__DESCRIPTION OF THE TASK__. Reproduce all records verbatim.

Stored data
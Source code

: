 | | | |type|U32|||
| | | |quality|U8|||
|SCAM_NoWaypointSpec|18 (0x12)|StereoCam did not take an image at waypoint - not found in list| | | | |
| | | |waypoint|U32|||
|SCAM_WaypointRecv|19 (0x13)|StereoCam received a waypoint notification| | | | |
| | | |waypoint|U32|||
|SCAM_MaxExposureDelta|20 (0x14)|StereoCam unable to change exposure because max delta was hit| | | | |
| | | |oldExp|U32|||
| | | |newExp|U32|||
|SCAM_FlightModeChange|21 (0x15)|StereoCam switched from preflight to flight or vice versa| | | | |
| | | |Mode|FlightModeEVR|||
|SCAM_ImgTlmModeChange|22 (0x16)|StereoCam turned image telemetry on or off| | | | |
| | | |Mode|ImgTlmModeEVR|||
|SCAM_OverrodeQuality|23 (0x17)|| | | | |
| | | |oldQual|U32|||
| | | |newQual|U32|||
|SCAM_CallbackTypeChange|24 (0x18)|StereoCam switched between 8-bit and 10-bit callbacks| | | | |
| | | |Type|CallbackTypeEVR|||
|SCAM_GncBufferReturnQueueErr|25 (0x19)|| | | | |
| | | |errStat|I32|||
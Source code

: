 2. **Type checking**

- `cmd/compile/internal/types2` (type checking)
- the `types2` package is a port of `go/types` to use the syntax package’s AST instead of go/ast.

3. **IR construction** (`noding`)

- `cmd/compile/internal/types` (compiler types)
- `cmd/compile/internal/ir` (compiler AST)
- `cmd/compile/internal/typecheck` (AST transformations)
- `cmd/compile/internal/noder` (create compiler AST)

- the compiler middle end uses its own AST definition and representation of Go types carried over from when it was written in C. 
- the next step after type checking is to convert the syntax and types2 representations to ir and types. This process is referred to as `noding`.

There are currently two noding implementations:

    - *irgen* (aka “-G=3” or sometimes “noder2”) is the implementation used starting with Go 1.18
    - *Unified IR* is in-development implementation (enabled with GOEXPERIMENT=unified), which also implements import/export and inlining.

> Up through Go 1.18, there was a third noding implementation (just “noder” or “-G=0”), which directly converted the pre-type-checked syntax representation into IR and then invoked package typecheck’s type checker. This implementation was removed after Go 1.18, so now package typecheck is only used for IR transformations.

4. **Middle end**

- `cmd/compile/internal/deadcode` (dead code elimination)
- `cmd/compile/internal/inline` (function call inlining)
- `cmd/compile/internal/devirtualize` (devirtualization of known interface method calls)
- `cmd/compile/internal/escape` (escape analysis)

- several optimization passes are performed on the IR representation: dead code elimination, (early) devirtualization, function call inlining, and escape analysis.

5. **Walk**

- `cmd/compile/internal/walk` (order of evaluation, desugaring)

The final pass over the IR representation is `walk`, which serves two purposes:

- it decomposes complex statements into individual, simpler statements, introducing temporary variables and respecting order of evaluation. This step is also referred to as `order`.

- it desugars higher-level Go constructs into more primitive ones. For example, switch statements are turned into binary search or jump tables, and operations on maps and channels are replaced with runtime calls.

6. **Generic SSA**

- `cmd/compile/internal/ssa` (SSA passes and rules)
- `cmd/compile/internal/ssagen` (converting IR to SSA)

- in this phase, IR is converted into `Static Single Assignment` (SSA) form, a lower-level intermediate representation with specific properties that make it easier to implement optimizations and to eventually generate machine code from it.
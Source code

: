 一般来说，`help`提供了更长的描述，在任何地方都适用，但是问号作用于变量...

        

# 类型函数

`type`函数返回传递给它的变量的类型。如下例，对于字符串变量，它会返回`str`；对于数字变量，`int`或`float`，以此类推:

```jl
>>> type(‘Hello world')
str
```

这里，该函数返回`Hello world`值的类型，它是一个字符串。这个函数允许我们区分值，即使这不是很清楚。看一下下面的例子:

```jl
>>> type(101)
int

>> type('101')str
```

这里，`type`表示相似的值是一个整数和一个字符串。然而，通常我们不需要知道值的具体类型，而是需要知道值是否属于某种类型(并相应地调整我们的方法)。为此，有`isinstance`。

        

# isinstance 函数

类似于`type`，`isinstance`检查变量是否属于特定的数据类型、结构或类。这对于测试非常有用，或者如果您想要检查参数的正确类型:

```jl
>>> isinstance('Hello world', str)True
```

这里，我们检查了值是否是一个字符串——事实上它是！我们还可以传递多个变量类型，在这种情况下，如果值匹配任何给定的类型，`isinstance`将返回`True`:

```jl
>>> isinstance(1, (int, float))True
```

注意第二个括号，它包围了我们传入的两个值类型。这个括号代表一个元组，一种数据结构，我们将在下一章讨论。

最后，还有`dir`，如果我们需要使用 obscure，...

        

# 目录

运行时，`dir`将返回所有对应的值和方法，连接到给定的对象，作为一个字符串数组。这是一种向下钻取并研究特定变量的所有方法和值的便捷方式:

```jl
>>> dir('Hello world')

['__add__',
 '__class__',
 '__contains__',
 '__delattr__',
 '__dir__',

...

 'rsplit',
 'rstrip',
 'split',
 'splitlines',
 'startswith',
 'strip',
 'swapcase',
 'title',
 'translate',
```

__SOLUTION FOR THIS EXERCISE__.
Source code

: | | | |type|U32|||
| | | |quality|U8|||
|SCAM_NoWaypointSpec|18 (0x12)|StereoCam did not take an image at waypoint - not found in list| | | | |
| | | |waypoint|U32|||
|SCAM_WaypointRecv|19 (0x13)|StereoCam received a waypoint notification| | | | |
| | | |waypoint|U32|||
|SCAM_MaxExposureDelta|20 (0x14)|StereoCam unable to change exposure because max delta was hit| | | | |
| | | |oldExp|U32|||
| | | |newExp|U32|||
|SCAM_FlightModeChange|21 (0x15)|StereoCam switched from preflight to flight or vice versa| | | | |
| | | |Mode|FlightModeEVR|||
|SCAM_ImgTlmModeChange|22 (0x16)|StereoCam turned image telemetry on or off| | | | |
| | | |Mode|ImgTlmModeEVR|||
|SCAM_OverrodeQuality|23 (0x17)|| | | | |
| | | |oldQual|U32|||
| | | |newQual|U32|||
|SCAM_CallbackTypeChange|24 (0x18)|StereoCam switched between 8-bit and 10-bit callbacks| | | | |
| | | |Type|CallbackTypeEVR|||
|SCAM_GncBufferReturnQueueErr|25 (0x19)|| | | | |
| | | |errStat|I32|||
Source code

: 2. **Type checking**

- `cmd/compile/internal/types2` (type checking)
- the `types2` package is a port of `go/types` to use the syntax package’s AST instead of go/ast.

3. **IR construction** (`noding`)

- `cmd/compile/internal/types` (compiler types)
- `cmd/compile/internal/ir` (compiler AST)
- `cmd/compile/internal/typecheck` (AST transformations)
- `cmd/compile/internal/noder` (create compiler AST)

- the compiler middle end uses its own AST definition and representation of Go types carried over from when it was written in C. 
- the next step after type checking is to convert the syntax and types2 representations to ir and types. This process is referred to as `noding`.

There are currently two noding implementations:

    - *irgen* (aka “-G=3” or sometimes “noder2”) is the implementation used starting with Go 1.18
    - *Unified IR* is in-development implementation (enabled with GOEXPERIMENT=unified), which also implements import/export and inlining.

> Up through Go 1.18, there was a third noding implementation (just “noder” or “-G=0”), which directly converted the pre-type-checked syntax representation into IR and then invoked package typecheck’s type checker. This implementation was removed after Go 1.18, so now package typecheck is only used for IR transformations.

4. **Middle end**

- `cmd/compile/internal/deadcode` (dead code elimination)
- `cmd/compile/internal/inline` (function call inlining)
- `cmd/compile/internal/devirtualize` (devirtualization of known interface method calls)
- `cmd/compile/internal/escape` (escape analysis)

- several optimization passes are performed on the IR representation: dead code elimination, (early) devirtualization, function call inlining, and escape analysis.

5. **Walk**

- `cmd/compile/internal/walk` (order of evaluation, desugaring)

The final pass over the IR representation is `walk`, which serves two purposes:

- it decomposes complex statements into individual, simpler statements, introducing temporary variables and respecting order of evaluation. This step is also referred to as `order`.

- it desugars higher-level Go constructs into more primitive ones. For example, switch statements are turned into binary search or jump tables, and operations on maps and channels are replaced with runtime calls.

6. **Generic SSA**

- `cmd/compile/internal/ssa` (SSA passes and rules)
- `cmd/compile/internal/ssagen` (converting IR to SSA)

- in this phase, IR is converted into `Static Single Assignment` (SSA) form, a lower-level intermediate representation with specific properties that make it easier to implement optimizations and to eventually generate machine code from it.
Source code

: 一般来说，`help`提供了更长的描述，在任何地方都适用，但是问号作用于变量...

        

# 类型函数

`type`函数返回传递给它的变量的类型。如下例，对于字符串变量，它会返回`str`；对于数字变量，`int`或`float`，以此类推:

```jl
>>> type(‘Hello world')
str
```

这里，该函数返回`Hello world`值的类型，它是一个字符串。这个函数允许我们区分值，即使这不是很清楚。看一下下面的例子:

```jl
>>> type(101)
int

>> type('101')str
```

这里，`type`表示相似的值是一个整数和一个字符串。然而，通常我们不需要知道值的具体类型，而是需要知道值是否属于某种类型(并相应地调整我们的方法)。为此，有`isinstance`。

        

# isinstance 函数

类似于`type`，`isinstance`检查变量是否属于特定的数据类型、结构或类。这对于测试非常有用，或者如果您想要检查参数的正确类型:

```jl
>>> isinstance('Hello world', str)True
```

这里，我们检查了值是否是一个字符串——事实上它是！我们还可以传递多个变量类型，在这种情况下，如果值匹配任何给定的类型，`isinstance`将返回`True`:

```jl
>>> isinstance(1, (int, float))True
```

注意第二个括号，它包围了我们传入的两个值类型。这个括号代表一个元组，一种数据结构，我们将在下一章讨论。

最后，还有`dir`，如果我们需要使用 obscure，...

        

# 目录

运行时，`dir`将返回所有对应的值和方法，连接到给定的对象，作为一个字符串数组。这是一种向下钻取并研究特定变量的所有方法和值的便捷方式:

```jl
>>> dir('Hello world')

['__add__',
 '__class__',
 '__contains__',
 '__delattr__',
 '__dir__',

...

 'rsplit',
 'rstrip',
 'split',
 'splitlines',
 'startswith',
 'strip',
 'swapcase',
 'title',
 'translate',
```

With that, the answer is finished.